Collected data
Content starts

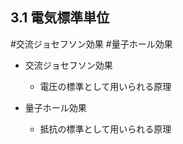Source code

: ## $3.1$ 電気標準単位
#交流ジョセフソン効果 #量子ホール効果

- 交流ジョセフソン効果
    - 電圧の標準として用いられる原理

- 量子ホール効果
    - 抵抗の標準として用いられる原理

Content ends
Content starts

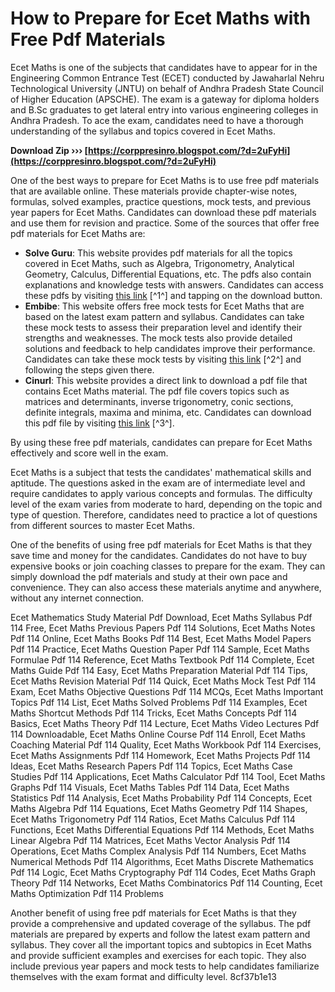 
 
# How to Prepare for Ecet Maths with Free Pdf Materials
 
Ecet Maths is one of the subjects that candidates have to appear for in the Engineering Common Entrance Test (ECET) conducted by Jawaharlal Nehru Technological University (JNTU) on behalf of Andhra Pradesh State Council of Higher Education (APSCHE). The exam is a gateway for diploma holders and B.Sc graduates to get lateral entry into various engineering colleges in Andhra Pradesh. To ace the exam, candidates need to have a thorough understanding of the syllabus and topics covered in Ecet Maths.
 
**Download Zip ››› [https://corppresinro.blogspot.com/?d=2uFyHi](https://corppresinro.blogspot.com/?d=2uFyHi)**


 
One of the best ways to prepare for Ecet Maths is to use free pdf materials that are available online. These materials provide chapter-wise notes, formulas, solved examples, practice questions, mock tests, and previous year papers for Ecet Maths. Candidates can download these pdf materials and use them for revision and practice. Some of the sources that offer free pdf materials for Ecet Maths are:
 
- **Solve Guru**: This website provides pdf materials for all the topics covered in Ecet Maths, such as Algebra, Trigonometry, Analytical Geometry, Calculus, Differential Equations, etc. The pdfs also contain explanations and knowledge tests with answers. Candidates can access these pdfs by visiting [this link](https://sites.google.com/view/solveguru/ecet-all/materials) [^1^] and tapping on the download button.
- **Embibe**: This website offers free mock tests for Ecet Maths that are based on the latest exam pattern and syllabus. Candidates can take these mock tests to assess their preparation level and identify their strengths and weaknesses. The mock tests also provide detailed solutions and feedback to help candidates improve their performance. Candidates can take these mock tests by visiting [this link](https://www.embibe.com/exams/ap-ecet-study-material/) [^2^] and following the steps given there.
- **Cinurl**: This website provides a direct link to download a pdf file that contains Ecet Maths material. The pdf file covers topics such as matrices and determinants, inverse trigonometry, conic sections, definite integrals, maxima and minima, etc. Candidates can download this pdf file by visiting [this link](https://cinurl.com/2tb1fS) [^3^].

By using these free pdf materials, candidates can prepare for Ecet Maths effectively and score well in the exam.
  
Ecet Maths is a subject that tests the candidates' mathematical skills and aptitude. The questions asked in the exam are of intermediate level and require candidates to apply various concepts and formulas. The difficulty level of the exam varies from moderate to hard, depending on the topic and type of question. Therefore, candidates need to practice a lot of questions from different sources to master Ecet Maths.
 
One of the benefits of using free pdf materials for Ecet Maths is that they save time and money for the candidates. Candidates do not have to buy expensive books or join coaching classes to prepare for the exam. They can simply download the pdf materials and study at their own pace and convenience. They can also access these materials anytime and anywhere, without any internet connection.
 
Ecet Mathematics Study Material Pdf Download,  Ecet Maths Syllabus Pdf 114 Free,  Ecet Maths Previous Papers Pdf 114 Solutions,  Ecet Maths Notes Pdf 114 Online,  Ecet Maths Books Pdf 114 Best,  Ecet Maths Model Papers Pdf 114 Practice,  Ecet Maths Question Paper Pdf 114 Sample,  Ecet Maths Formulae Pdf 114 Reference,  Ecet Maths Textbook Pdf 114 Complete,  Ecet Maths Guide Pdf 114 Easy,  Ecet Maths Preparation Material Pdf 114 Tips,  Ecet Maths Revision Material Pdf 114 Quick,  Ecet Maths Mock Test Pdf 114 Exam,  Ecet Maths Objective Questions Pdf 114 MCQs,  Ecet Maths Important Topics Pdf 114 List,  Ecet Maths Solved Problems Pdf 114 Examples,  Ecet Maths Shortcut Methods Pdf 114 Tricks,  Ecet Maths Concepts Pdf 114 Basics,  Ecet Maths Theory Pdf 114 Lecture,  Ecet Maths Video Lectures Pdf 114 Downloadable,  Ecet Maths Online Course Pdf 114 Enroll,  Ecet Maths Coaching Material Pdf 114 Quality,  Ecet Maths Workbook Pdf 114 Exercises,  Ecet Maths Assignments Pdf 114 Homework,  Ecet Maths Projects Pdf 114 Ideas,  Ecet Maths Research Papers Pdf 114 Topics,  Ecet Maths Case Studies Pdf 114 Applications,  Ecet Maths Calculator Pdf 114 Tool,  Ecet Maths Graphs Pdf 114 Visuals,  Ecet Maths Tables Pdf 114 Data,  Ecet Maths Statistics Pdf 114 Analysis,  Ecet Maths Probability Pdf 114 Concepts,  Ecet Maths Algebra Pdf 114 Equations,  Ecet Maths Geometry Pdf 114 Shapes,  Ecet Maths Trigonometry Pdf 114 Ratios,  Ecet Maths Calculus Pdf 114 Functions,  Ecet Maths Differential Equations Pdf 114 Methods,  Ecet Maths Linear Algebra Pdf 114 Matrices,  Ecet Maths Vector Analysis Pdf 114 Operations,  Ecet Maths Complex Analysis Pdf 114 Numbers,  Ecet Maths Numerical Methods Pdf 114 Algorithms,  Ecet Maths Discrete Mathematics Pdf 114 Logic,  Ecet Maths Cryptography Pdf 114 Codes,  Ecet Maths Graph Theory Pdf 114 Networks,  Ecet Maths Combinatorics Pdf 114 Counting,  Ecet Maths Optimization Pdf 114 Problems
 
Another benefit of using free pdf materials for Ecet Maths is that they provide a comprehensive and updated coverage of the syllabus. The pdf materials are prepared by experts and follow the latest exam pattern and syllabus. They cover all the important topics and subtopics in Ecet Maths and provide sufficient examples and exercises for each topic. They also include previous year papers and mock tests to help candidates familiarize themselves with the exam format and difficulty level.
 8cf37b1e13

Content ends
Content starts

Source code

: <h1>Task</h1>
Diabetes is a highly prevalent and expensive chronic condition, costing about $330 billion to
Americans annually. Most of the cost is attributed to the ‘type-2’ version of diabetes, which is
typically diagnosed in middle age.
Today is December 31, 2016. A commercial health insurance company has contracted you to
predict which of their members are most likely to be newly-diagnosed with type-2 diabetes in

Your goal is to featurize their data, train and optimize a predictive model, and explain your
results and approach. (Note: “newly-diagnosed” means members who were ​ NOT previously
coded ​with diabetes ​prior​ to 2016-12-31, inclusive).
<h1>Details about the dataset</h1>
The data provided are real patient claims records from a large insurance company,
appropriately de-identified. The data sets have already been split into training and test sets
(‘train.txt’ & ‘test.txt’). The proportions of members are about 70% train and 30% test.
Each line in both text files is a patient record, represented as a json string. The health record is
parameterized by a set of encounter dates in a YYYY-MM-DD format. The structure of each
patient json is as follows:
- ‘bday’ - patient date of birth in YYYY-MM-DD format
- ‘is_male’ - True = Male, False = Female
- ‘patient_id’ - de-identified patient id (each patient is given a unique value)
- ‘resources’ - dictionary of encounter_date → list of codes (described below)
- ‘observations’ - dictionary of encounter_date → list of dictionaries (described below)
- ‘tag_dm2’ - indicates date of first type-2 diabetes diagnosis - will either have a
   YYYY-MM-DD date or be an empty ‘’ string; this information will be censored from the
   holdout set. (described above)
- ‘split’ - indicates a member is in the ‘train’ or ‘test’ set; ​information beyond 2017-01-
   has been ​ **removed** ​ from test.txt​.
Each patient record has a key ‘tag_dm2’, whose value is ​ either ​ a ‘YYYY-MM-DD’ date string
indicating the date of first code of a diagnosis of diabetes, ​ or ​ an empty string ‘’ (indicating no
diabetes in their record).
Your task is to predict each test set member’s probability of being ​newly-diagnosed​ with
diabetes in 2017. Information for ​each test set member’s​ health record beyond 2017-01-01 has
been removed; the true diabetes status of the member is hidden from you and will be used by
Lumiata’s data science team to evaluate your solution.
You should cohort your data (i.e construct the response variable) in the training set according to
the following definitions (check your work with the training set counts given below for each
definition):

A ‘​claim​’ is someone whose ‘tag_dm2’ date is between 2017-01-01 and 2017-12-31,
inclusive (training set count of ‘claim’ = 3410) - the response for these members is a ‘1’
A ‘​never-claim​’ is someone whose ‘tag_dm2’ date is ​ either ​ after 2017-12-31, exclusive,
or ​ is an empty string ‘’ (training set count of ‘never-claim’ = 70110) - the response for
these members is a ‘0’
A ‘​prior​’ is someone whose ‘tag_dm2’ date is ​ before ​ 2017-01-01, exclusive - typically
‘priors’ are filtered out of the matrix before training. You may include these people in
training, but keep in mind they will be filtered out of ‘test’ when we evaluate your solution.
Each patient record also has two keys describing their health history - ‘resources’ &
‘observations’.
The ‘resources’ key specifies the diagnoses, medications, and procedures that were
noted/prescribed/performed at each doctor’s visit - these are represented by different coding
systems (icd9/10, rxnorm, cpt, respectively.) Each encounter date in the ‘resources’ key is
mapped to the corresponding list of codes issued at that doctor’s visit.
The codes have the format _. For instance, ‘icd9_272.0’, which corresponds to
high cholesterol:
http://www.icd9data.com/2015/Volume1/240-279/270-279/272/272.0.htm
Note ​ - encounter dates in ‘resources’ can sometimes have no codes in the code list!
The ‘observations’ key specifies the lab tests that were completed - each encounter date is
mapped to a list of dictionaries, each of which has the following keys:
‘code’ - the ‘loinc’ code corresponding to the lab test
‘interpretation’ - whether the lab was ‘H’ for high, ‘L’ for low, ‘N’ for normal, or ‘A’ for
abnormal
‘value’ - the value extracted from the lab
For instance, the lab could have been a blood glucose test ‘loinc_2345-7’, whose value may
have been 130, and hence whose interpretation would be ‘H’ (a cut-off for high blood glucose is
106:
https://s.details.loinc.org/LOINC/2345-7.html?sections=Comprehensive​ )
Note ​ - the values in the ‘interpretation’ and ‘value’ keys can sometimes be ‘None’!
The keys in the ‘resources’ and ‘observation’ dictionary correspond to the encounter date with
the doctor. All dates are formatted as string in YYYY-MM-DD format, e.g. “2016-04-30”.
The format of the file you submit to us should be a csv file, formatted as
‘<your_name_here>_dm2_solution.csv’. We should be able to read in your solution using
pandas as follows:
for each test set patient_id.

Content ends

**PROBLEM DETAILS**. When the line with "parameterized by a" is reached in the data above, begin copying, and stop after the line with "diabetes in 2017."; copy each line exactly, both ends included.

**RESULT OF THE EXERCISE**.
parameterized by a set of encounter dates in a YYYY-MM-DD format. The structure of each
patient json is as follows:
- ‘bday’ - patient date of birth in YYYY-MM-DD format
- ‘is_male’ - True = Male, False = Female
- ‘patient_id’ - de-identified patient id (each patient is given a unique value)
- ‘resources’ - dictionary of encounter_date → list of codes (described below)
- ‘observations’ - dictionary of encounter_date → list of dictionaries (described below)
- ‘tag_dm2’ - indicates date of first type-2 diabetes diagnosis - will either have a
   YYYY-MM-DD date or be an empty ‘’ string; this information will be censored from the
   holdout set. (described above)
- ‘split’ - indicates a member is in the ‘train’ or ‘test’ set; ​information beyond 2017-01-
   has been ​ **removed** ​ from test.txt​.
Each patient record has a key ‘tag_dm2’, whose value is ​ either ​ a ‘YYYY-MM-DD’ date string
indicating the date of first code of a diagnosis of diabetes, ​ or ​ an empty string ‘’ (indicating no
diabetes in their record).
Your task is to predict each test set member’s probability of being ​newly-diagnosed​ with
diabetes in 2017. Information for ​each test set member’s​ health record beyond 2017-01-01 has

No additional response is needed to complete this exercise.